Work instruction.
Please read the records below and return each line holding the string "This".

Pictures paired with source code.

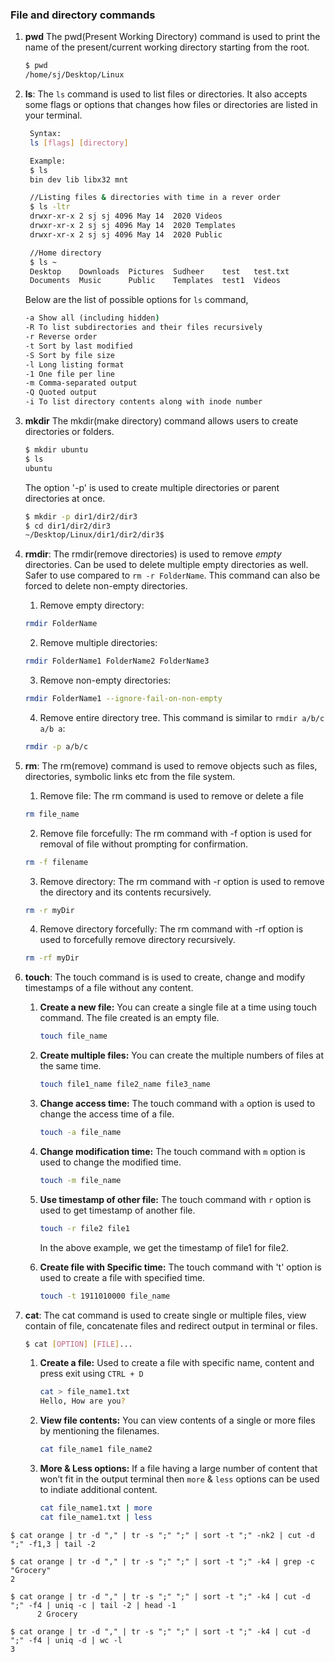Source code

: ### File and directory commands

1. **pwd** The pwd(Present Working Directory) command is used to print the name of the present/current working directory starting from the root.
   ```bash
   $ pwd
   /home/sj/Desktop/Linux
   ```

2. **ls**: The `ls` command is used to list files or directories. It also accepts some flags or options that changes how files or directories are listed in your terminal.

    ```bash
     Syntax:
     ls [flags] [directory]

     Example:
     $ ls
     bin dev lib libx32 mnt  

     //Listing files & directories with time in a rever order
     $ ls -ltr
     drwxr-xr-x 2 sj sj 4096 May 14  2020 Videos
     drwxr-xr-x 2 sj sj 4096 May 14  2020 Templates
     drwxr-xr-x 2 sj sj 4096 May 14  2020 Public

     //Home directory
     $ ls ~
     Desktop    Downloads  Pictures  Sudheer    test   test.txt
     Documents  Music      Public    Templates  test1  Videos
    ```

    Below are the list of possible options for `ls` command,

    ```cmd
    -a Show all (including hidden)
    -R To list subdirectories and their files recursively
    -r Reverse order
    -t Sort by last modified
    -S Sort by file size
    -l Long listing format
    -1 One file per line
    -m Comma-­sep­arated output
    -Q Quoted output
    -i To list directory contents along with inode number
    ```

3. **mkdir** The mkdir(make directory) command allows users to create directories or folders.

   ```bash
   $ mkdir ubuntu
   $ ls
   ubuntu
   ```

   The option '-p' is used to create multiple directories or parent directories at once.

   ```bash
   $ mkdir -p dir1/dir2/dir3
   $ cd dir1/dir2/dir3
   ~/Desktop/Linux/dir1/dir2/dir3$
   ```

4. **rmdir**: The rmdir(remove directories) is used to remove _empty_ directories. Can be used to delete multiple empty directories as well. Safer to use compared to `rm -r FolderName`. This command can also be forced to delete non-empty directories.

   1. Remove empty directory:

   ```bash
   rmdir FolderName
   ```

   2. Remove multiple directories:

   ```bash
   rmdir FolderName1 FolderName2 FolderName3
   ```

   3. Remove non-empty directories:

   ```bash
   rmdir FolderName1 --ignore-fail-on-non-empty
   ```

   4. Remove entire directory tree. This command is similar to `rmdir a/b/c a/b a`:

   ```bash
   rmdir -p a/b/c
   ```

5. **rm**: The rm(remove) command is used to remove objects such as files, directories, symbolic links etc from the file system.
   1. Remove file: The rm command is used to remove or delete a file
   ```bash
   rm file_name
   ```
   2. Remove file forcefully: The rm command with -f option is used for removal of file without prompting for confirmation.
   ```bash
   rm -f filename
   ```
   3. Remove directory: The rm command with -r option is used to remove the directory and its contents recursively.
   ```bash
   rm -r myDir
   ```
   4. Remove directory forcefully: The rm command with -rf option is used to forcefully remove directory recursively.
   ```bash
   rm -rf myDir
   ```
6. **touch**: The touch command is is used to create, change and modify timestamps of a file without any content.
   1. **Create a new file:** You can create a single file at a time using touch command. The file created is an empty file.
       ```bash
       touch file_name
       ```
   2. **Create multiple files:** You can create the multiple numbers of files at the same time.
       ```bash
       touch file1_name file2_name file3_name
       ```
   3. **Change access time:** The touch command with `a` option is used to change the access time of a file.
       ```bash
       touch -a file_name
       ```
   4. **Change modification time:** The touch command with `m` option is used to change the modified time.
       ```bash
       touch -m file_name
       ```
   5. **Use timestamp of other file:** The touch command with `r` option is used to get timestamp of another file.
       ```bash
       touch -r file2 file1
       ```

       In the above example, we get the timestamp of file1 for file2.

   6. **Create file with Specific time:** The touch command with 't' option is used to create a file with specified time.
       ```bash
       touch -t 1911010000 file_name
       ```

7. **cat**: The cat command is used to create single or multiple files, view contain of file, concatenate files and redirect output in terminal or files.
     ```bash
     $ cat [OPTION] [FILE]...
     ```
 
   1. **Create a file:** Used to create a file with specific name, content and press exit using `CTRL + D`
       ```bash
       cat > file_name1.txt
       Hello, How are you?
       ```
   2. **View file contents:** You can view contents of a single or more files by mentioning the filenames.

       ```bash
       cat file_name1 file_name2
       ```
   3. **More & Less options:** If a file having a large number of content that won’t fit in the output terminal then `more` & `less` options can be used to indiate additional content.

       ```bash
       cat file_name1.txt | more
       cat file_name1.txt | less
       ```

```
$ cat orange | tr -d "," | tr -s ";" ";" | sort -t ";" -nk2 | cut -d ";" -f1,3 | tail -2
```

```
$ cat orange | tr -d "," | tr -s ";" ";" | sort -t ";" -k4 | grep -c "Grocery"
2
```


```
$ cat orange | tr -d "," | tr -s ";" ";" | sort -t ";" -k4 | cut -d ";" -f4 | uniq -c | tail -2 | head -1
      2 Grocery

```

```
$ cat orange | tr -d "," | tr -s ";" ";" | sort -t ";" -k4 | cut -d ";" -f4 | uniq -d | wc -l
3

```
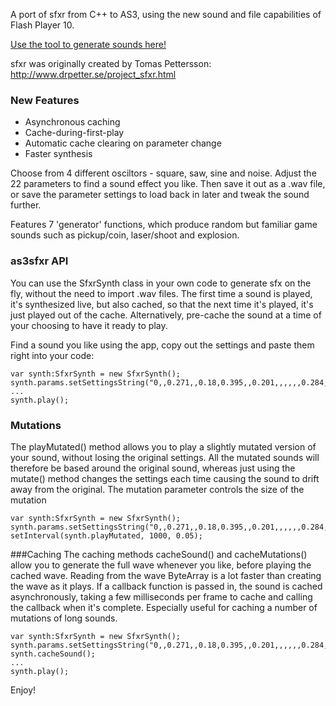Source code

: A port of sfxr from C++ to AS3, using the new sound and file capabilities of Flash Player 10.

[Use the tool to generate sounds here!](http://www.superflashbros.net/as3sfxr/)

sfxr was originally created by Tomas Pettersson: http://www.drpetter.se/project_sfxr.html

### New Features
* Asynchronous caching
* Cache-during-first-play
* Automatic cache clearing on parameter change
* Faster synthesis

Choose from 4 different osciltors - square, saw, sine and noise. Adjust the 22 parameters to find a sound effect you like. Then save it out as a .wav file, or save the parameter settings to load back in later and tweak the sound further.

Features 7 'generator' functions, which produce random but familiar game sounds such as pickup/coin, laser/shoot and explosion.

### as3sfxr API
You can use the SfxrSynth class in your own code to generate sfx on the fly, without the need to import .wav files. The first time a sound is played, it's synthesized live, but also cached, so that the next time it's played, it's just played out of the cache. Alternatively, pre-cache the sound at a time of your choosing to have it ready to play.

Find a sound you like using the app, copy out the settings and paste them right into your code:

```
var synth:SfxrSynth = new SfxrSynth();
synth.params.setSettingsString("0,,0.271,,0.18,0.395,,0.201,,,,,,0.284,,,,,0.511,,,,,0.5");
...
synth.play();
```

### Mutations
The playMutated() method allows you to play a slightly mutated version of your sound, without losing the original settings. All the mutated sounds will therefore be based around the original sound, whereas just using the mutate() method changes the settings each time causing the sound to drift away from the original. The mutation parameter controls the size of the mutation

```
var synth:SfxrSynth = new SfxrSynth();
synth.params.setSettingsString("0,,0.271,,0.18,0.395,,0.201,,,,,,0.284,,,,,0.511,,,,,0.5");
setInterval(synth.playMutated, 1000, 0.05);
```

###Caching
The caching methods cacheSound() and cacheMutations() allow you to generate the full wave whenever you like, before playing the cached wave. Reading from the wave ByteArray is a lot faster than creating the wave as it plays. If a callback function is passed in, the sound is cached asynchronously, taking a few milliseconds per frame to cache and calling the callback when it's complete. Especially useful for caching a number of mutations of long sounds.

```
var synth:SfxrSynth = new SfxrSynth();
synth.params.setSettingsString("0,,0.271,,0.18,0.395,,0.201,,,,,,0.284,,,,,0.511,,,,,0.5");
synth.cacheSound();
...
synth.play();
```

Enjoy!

Result.
4. **rmdir**: The rmdir(remove directories) is used to remove _empty_ directories. Can be used to delete multiple empty directories as well. Safer to use compared to `rm -r FolderName`. This command can also be forced to delete non-empty directories.
   4. Remove entire directory tree. This command is similar to `rmdir a/b/c a/b a`:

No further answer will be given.